#### [Source material]
____
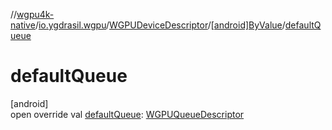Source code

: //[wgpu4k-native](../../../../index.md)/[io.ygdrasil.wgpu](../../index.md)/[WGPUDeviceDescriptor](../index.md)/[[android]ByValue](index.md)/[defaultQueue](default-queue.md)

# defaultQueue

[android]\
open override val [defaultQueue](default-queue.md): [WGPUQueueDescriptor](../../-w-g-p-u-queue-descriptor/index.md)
____
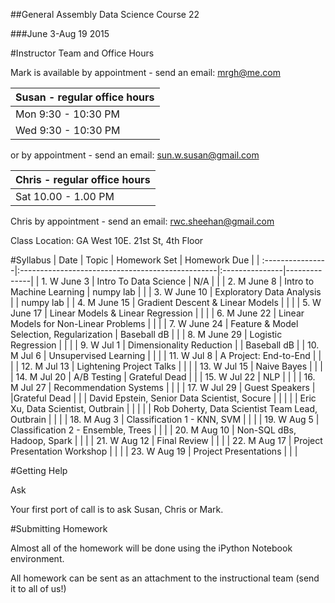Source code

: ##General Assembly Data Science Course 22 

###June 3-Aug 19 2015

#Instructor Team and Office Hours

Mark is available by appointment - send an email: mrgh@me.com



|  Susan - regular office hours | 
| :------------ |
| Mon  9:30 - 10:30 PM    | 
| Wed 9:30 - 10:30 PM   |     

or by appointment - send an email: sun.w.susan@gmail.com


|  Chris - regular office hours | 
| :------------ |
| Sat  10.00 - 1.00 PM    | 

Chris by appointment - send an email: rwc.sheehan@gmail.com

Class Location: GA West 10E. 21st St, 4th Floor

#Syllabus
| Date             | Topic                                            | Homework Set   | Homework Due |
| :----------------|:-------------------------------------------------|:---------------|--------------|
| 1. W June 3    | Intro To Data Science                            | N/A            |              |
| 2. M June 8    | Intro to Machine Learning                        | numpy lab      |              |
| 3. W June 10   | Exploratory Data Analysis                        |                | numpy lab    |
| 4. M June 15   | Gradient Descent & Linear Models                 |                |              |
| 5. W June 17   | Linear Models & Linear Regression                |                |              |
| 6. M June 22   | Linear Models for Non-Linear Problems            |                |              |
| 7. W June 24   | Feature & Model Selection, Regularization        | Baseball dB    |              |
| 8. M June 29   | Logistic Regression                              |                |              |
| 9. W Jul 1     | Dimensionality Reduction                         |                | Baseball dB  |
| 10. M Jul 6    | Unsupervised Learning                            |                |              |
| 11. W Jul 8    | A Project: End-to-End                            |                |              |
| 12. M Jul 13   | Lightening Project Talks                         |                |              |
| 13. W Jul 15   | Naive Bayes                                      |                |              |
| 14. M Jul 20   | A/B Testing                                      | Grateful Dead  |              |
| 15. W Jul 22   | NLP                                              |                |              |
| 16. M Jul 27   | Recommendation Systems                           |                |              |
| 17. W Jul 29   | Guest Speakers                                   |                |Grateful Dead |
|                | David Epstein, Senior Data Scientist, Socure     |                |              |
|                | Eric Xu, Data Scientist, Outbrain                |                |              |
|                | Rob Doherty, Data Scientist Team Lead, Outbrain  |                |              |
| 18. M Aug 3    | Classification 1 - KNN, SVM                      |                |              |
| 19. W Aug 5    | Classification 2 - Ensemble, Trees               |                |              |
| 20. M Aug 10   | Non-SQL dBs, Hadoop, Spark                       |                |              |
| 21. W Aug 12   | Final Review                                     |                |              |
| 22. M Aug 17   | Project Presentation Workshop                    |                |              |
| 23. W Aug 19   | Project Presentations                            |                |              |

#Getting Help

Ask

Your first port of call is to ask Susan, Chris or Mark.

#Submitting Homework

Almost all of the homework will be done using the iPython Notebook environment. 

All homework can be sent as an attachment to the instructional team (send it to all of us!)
____
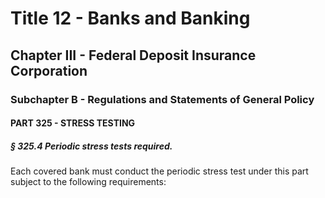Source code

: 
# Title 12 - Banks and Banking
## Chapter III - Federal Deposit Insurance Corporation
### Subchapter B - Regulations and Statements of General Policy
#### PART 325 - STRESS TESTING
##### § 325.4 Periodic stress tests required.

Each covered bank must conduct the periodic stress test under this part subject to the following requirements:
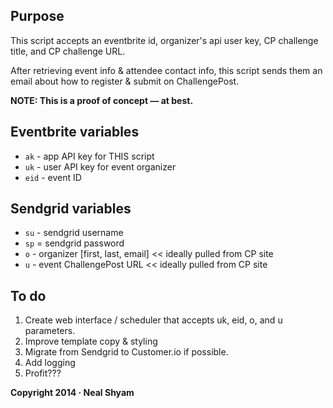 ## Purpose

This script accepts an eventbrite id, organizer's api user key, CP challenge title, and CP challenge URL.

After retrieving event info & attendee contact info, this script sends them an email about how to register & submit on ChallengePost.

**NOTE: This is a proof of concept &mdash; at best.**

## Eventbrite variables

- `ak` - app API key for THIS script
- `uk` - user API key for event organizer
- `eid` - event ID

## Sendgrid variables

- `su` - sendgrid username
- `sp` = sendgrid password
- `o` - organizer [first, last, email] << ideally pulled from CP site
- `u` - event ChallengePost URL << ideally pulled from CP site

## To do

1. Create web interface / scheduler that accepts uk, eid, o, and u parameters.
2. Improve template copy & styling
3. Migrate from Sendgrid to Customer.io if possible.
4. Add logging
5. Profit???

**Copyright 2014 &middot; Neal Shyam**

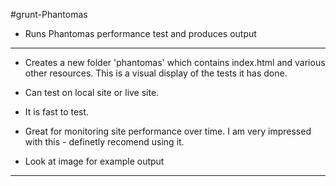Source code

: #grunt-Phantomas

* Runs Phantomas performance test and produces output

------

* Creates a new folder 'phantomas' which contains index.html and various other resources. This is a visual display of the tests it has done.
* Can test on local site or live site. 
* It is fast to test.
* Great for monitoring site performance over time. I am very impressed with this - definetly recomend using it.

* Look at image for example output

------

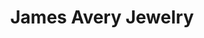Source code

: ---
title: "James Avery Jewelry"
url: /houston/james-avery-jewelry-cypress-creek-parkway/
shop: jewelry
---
____
Lines of the listing above that hold the string "Models" should each be copied.

#### [Written response]
| 4. M June 15   | Gradient Descent & Linear Models                 |                |              |
| 5. W June 17   | Linear Models & Linear Regression                |                |              |
| 6. M June 22   | Linear Models for Non-Linear Problems            |                |              |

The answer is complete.